Body Language Part I: Language Correction Spot
CROSSED ARMS: THE VERDICT & COMMON LANGUAGE ERRORS
Thank you to all the commenters who posted their ideas & gave such a valuable insight into pan-continental body language interpretation! Language errors are corrected in bold.
“I fold my arms when listening to a long conversation...I also fold my arms to get comfy, or when I feel cold, and lastly, if I get cross with someone!”
- Hyoshil, UK
As a conversation progresses between two people, one person may start to dominate the exchange. After a while, the listener may begin to ‘switch off’, or lose interest, even against their best intentions to stay focused. A natural body response to this situation is for the listener to fold his or her arms in an attempt to ‘close down’ the long-winded speaker.
“There is no doubt about what it means: a person with folded arms shows that she feels a bit uncomfortable, a bit sceptical”
“..to become distant”
- Felicitas, Germany
“It’s very funny when you see someone trying to look interested in a conversation with all the right signs in the face, but the feet and arms are sending out other messages to the interlocutor!”
- Adriana, Brazil
No facial expressions can be interpreted in isolation from the signals given out by someone’s body language, and vice versa. For instance, someone may be nodding, leaning towards you, and doing everything they can to appear interested, but if their feet are pointing towards the nearest exit, you can be fairly sure that they can’t wait to get away!

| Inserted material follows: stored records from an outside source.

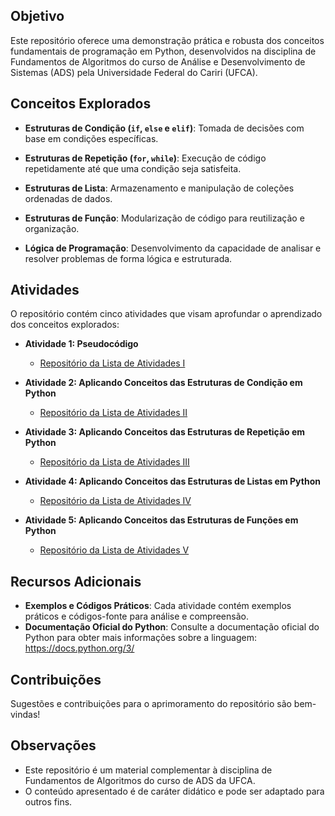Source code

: ## Objetivo
Este repositório oferece uma demonstração prática e robusta dos conceitos fundamentais de programação em Python, desenvolvidos na disciplina de Fundamentos de Algoritmos do curso de Análise e Desenvolvimento de Sistemas (ADS) pela Universidade Federal do Cariri (UFCA).

## Conceitos Explorados
* **Estruturas de Condição (`if`, `else` e `elif`)**: Tomada de decisões com base em condições específicas.

* **Estruturas de Repetição (`for`, `while`)**: Execução de código repetidamente até que uma condição seja satisfeita.

* **Estruturas de Lista**: Armazenamento e manipulação de coleções ordenadas de dados.

* **Estruturas de Função**: Modularização de código para reutilização e organização.

* **Lógica de Programação**: Desenvolvimento da capacidade de analisar e resolver problemas de forma lógica e estruturada.


## Atividades

O repositório contém cinco atividades que visam aprofundar o aprendizado dos conceitos explorados:

* **Atividade 1: Pseudocódigo**
   - [Repositório da Lista de Atividades I](https://github.com/devitruvius/ADS-pseudocodigos-atividades)

* **Atividade 2: Aplicando Conceitos das Estruturas de Condição em Python**
   - [Repositório da Lista de Atividades II](https://github.com/devitruvius/ADS-python-conditional-statement)

* **Atividade 3: Aplicando Conceitos das Estruturas de Repetição em Python**
   - [Repositório da Lista de Atividades III](https://github.com/devitruvius/ADS-python-loop-statement)

* **Atividade 4: Aplicando Conceitos das Estruturas de Listas em Python**
   - [Repositório da Lista de Atividades IV](https://github.com/devitruvius/ADS-python-lists)

* **Atividade 5: Aplicando Conceitos das Estruturas de Funções em Python**
   - [Repositório da Lista de Atividades V](https://github.com/devitruvius/ADS-python-functions)
 
## Recursos Adicionais

* **Exemplos e Códigos Práticos**: Cada atividade contém exemplos práticos e códigos-fonte para análise e compreensão.
* **Documentação Oficial do Python**: Consulte a documentação oficial do Python para obter mais informações sobre a linguagem: https://docs.python.org/3/

## Contribuições

Sugestões e contribuições para o aprimoramento do repositório são bem-vindas!

## Observações

* Este repositório é um material complementar à disciplina de Fundamentos de Algoritmos do curso de ADS da UFCA.
* O conteúdo apresentado é de caráter didático e pode ser adaptado para outros fins.
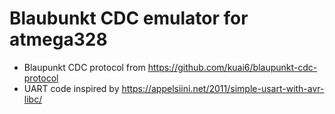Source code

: # Blaubunkt CDC emulator for atmega328

* Blaupunkt CDC protocol from https://github.com/kuai6/blaupunkt-cdc-protocol
* UART code inspired by https://appelsiini.net/2011/simple-usart-with-avr-libc/

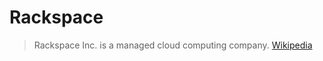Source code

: # Rackspace

> Rackspace Inc. is a managed cloud computing company. [Wikipedia](https://en.wikipedia.org/wiki/Rackspace)
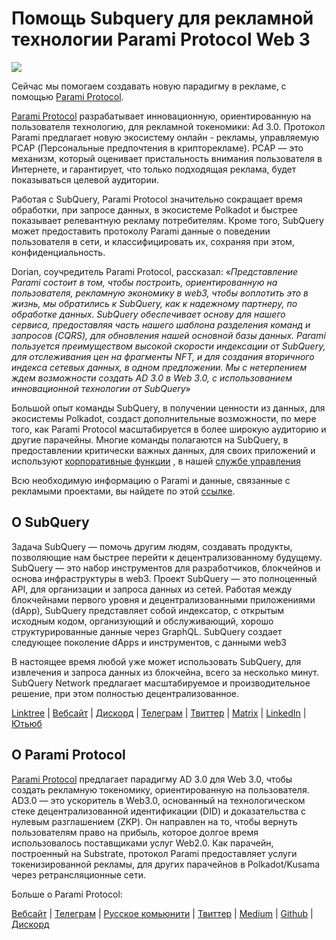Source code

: # Помощь Subquery для рекламной технологии Parami Protocol Web 3

![](https://miro.medium.com/max/1400/0*KecAkD8Wy23HEm3b)

Сейчас мы помогаем создавать новую парадигму в рекламе, с помощью [Parami Protocol](https://parami.io/).

[Parami Protocol](https://parami.io/) разрабатывает инновационную, ориентированную на пользователя технологию, для рекламной токеномики: Ad 3.0. Протокол Parami предлагает новую экосистему онлайн - рекламы, управляемую PCAP (Персональные предпочтения в крипторекламе). PCAP — это механизм, который оценивает пристальность внимания пользователя в Интернете, и гарантирует, что только подходящая реклама, будет показываться целевой аудитории.

Работая с SubQuery, Parami Protocol значительно сокращает время обработки, при запросе данных, в экосистеме Polkadot и быстрее показывает релевантную рекламу потребителям. Кроме того, SubQuery может предоставить протоколу Parami данные о поведении пользователя в сети, и классифицировать их, сохраняя при этом, конфиденциальность.

Dorian, соучредитель Parami Protocol, рассказал: «_Представление Parami состоит в том, чтобы построить, ориентированную на пользователя, рекламную экономику в web3, чтобы воплотить это в жизнь, мы обратились к SubQuery, как к надежному партнеру, по обработке данных. SubQuery обеспечивает основу для нашего сервиса, предоставляя часть нашего шаблона разделения команд и запросов (CQRS), для обновления нашей основной базы данных. Parami пользуется преимуществом высокой скорости индексации от SubQuery, для отслеживания цен на фрагменты NFT, и для создания вторичного индекса сетевых данных, в одном предложении. Мы с нетерпением ждем возможности создать AD 3.0 в Web 3.0, с использованием инновационной технологии от SubQuery_»

Большой опыт команды SubQuery, в получении ценности из данных, для экосистемы Polkadot, создаст дополнительные возможности, по мере того, как Parami Protocol масштабируется в более широкую аудиторию и другие парачейны. Многие команды полагаются на SubQuery, в предоставлении критически важных данных, для своих приложений и используют [корпоративные функции](https://blog.subquery.network/blogs/20211228-enterprise-hosted.html) , в нашей [службе управления](https://project.subquery.network/)

Всю необходимую информацию о Parami и данные, связанные с рекламыми проектами, вы найдете по этой [ссылке](https://github.com/parami-protocol/parami-scanner).

## О SubQuery

Задача SubQuery — помочь другим людям, создавать продукты, позволяющие нам быстрее перейти к децентрализованному будущему. SubQuery — это набор инструментов для разработчиков, блокчейнов и основа инфраструктуры в web3. Проект SubQuery — это полноценный API, для организации и запроса данных из сетей. Работая между блокчейнами первого уровня и децентрализованными приложениями (dApp), SubQuery представляет собой индексатор, с открытым исходным кодом, организующий и обслуживающий, хорошо структурированные данные через GraphQL. SubQuery создает следующее поколение dApps и инструментов, с данными web3

В настоящее время любой уже может использовать SubQuery, для извлечения и запроса данных из блокчейна, всего за несколько минут. SubQuery Network предлагает масштабируемое и производительное решение, при этом полностью децентрализованное.

[Linktree](https://linktr.ee/subquerynetwork) | [Вебсайт](https://subquery.network/) | [Дискорд](https://discord.com/invite/78zg8aBSMG) | [Телеграм](https://t.me/subquerynetwork) | [Твиттер](https://twitter.com/subquerynetwork) | [Matrix](https://matrix.to/#/#subquery:matrix.org) | [LinkedIn](https://www.linkedin.com/company/subquery) | [Ютьюб](https://www.youtube.com/channel/UCi1a6NUUjegcLHDFLr7CqLw)

## О Parami Protocol

[Parami Protocol](https://parami.io/) предлагает парадигму AD 3.0 для Web 3.0, чтобы создать рекламную токеномику, ориентированную на пользователя. AD3.0 — это ускоритель в Web3.0, основанный на технологическом стеке децентрализованной идентификации (DID) и доказательства с нулевым разглашением (ZKP). Он направлен на то, чтобы вернуть пользователям право на прибыль, которое долгое время использовалось поставщиками услуг Web2.0. Как парачейн, построенный на Substrate, протокол Parami предоставляет услуги токенизированной рекламы, для других парачейнов в Polkadot/Kusama через ретрансляционные сети.

Больше о Parami Protocol:

[Вебсайт](https://parami.io/) | [Телеграм]() | [Русское комьюнити](https://t.me/ParamiProtocolRU) | [Твиттер](https://twitter.com/paramiprotocol) | [Medium](https://paramiprotocol.medium.com/) | [Github](https://github.com/parami-protocol) | [Дискорд](https://discord.gg/bxFuekgvYJ)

“There’s no doubt that folded arms usually means ‘closed’…after long-term observation in business…in negotiating, customers often fold their arms before they say ‘no’.”
- Seaman, China
Salesmen are particularly attuned to the non-verbal signals that people give off. These signals would appear to be the same in China as in Britain: if the body language says ‘no’, it’s a fair bet that the customer’s mind is thinking the same thing!
“I fold my arms when I feel a bit awkward and have no idea where to place them. Folding my arms does make me feel more secure and less subconscious”.
- Silva, Taiwan
This is an interesting one. When we find ourselves in an uncomfortable situation, perhaps when we’re standing alone and feel physically or psychologically exposed, a natural reaction is to want to protect ourselves in some way, hence we cross our arms.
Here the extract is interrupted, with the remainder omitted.